The designation was assigned in June 2000, naming the New Orleans
Blues Project as the managing organization of the BLUES HIGHWAY
Millennium Trail.
The BLUES HIGHWAY Community Millennium Trail was named, "In
recognition of efforts to bring the community together to Honor
the Past - Imagine the Future’ by developing a trail that connects
people to their land, their history and their culture."
The "BLUES HIGHWAY" is a physical and conceptual heritage trail
that links America's communities sharing a common blues heritage.
The BLUES HIGHWAY traverses The Mississippi River and the old Highways
61 & 49 from New Orleans to the Mississippi Delta to Memphis, St.

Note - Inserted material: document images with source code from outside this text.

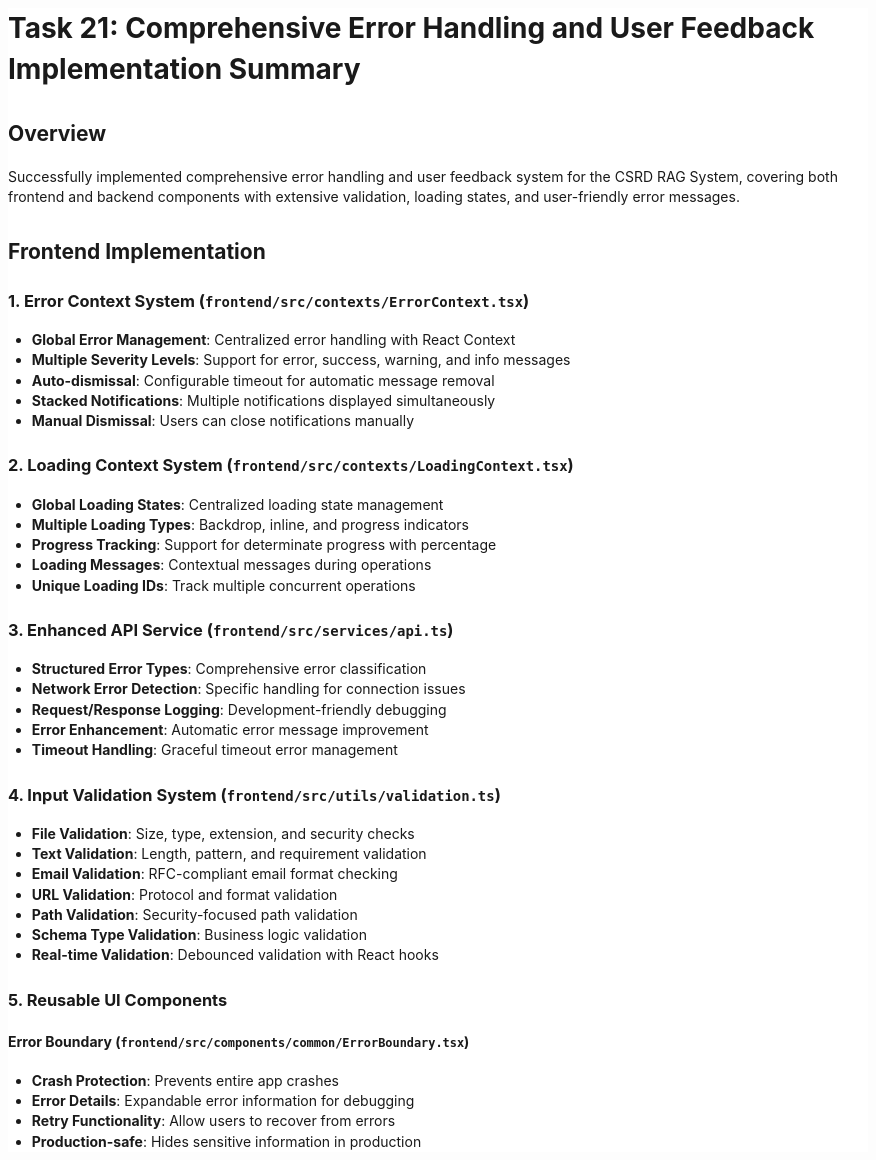 # Task 21: Comprehensive Error Handling and User Feedback Implementation Summary

## Overview
Successfully implemented comprehensive error handling and user feedback system for the CSRD RAG System, covering both frontend and backend components with extensive validation, loading states, and user-friendly error messages.

## Frontend Implementation

### 1. Error Context System (`frontend/src/contexts/ErrorContext.tsx`)
- **Global Error Management**: Centralized error handling with React Context
- **Multiple Severity Levels**: Support for error, success, warning, and info messages
- **Auto-dismissal**: Configurable timeout for automatic message removal
- **Stacked Notifications**: Multiple notifications displayed simultaneously
- **Manual Dismissal**: Users can close notifications manually

### 2. Loading Context System (`frontend/src/contexts/LoadingContext.tsx`)
- **Global Loading States**: Centralized loading state management
- **Multiple Loading Types**: Backdrop, inline, and progress indicators
- **Progress Tracking**: Support for determinate progress with percentage
- **Loading Messages**: Contextual messages during operations
- **Unique Loading IDs**: Track multiple concurrent operations

### 3. Enhanced API Service (`frontend/src/services/api.ts`)
- **Structured Error Types**: Comprehensive error classification
- **Network Error Detection**: Specific handling for connection issues
- **Request/Response Logging**: Development-friendly debugging
- **Error Enhancement**: Automatic error message improvement
- **Timeout Handling**: Graceful timeout error management

### 4. Input Validation System (`frontend/src/utils/validation.ts`)
- **File Validation**: Size, type, extension, and security checks
- **Text Validation**: Length, pattern, and requirement validation
- **Email Validation**: RFC-compliant email format checking
- **URL Validation**: Protocol and format validation
- **Path Validation**: Security-focused path validation
- **Schema Type Validation**: Business logic validation
- **Real-time Validation**: Debounced validation with React hooks

### 5. Reusable UI Components

#### Error Boundary (`frontend/src/components/common/ErrorBoundary.tsx`)
- **Crash Protection**: Prevents entire app crashes
- **Error Details**: Expandable error information for debugging
- **Retry Functionality**: Allow users to recover from errors
- **Production-safe**: Hides sensitive information in production
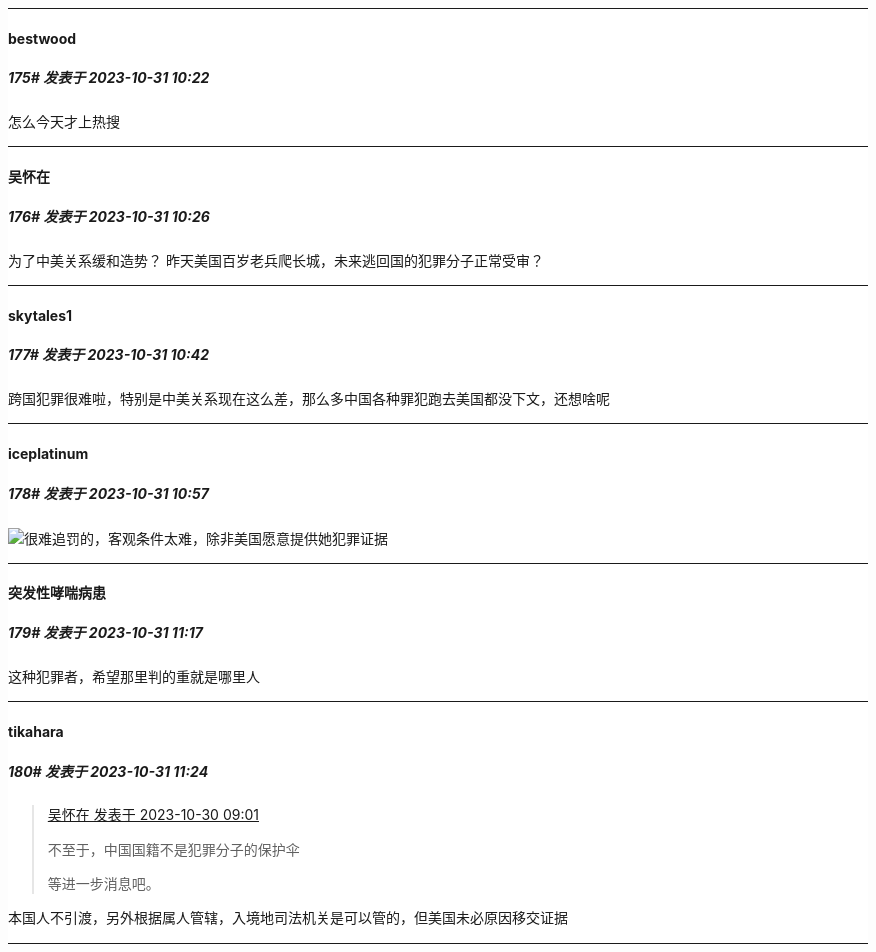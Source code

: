 
*****

####  bestwood  
##### 175#       发表于 2023-10-31 10:22

怎么今天才上热搜


*****

####  吴怀在  
##### 176#       发表于 2023-10-31 10:26

为了中美关系缓和造势？
昨天美国百岁老兵爬长城，未来逃回国的犯罪分子正常受审？


*****

####  skytales1  
##### 177#       发表于 2023-10-31 10:42

跨国犯罪很难啦，特别是中美关系现在这么差，那么多中国各种罪犯跑去美国都没下文，还想啥呢


*****

####  iceplatinum  
##### 178#       发表于 2023-10-31 10:57

<img src="https://static.saraba1st.com/image/smiley/face2017/001.png" referrerpolicy="no-referrer">很难追罚的，客观条件太难，除非美国愿意提供她犯罪证据


*****

####  突发性哮喘病患  
##### 179#       发表于 2023-10-31 11:17

这种犯罪者，希望那里判的重就是哪里人


*****

####  tikahara  
##### 180#       发表于 2023-10-31 11:24

<blockquote><a href="httphttps://bbs.saraba1st.com/2b/forum.php?mod=redirect&amp;goto=findpost&amp;pid=62877142&amp;ptid=2156645" target="_blank">吴怀在 发表于 2023-10-30 09:01</a>

不至于，中国国籍不是犯罪分子的保护伞

等进一步消息吧。</blockquote>
本国人不引渡，另外根据属人管辖，入境地司法机关是可以管的，但美国未必原因移交证据


*****
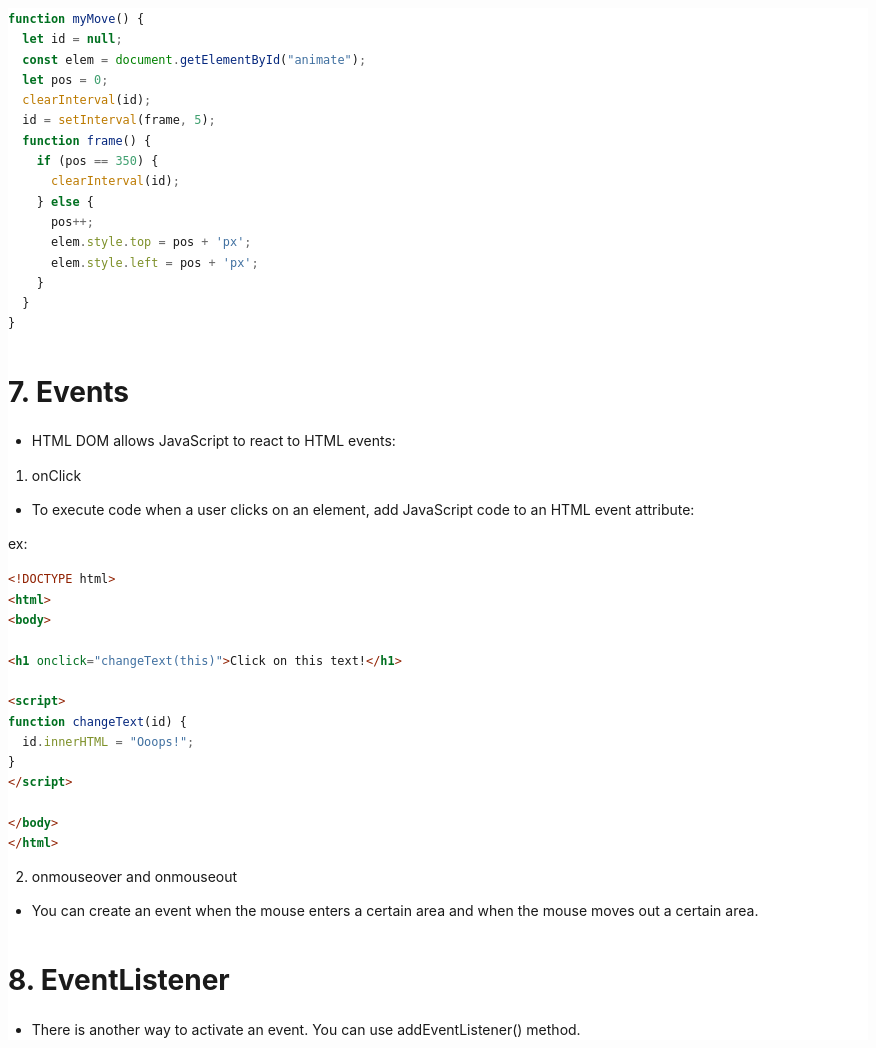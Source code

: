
 ```js
function myMove() {
  let id = null;
  const elem = document.getElementById("animate");
  let pos = 0;
  clearInterval(id);
  id = setInterval(frame, 5);
  function frame() {
    if (pos == 350) {
      clearInterval(id);
    } else {
      pos++;
      elem.style.top = pos + 'px';
      elem.style.left = pos + 'px';
    }
  }
}
```

# 7. Events

- HTML DOM allows JavaScript to react to HTML events:

1. onClick

- To execute code when a user clicks on an element, add JavaScript code to an HTML event attribute:

ex:
```html
<!DOCTYPE html>
<html>
<body>

<h1 onclick="changeText(this)">Click on this text!</h1>

<script>
function changeText(id) {
  id.innerHTML = "Ooops!";
}
</script>

</body>
</html>
```
2. onmouseover and onmouseout

- You can create an event when the mouse enters a certain area and when the mouse moves out a certain area.

# 8. EventListener

- There is another way to activate an event. You can use addEventListener() method.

Louis and Kansas City to Chicago....and points east to Detroit,
Philadelphia and the Piedmont region of the Carolinas; points west
to Houston and the Deep Ellum section of Dallas/Fort Worth - the
routes traveled by blues men and women from the turn-of-the-century,
to modern day touring blues acts, linking the communities and cities
where blues was born, nurtured and still thrives today.
The New Orleans Blues Project is developing the BLUES HIGHWAY Millennium
Trail as a music and cultural economic development initiative, as
well as a tourism development initiative.
As a music and cultural economic development project, The New Orleans
Blues Project seeks to employ the BLUES HIGHWAY Millennium Trail
designation to generate attention, recognition and investment into
America's blues and roots music scene and related culture and heritage
- with a specific emphasis in terms of investment into community
and economic development activities throughout the Lower Mississippi
Delta states of AR, MO, TN, MS & LA - in keeping with the Lower
Mississippi Delta Development initiative and the New Markets initiative
- and more specifically, toward the building of a regional music
business infrastructure that will provide more employment, business
development and entrepreneurial opportunity. The timing is especially
right, as the region moves increasingly toward a more culturally-based
economy.
As a tourism initiative, the BLUES HIGHWAY will highlight the music,
arts, culture and heritage of the communities along the BLUES HIGHWAY,
complimenting existing regional tourism efforts and stimulating
additional awareness and interest in the region, increasing cultural
tourism throughout the lower MS Delta.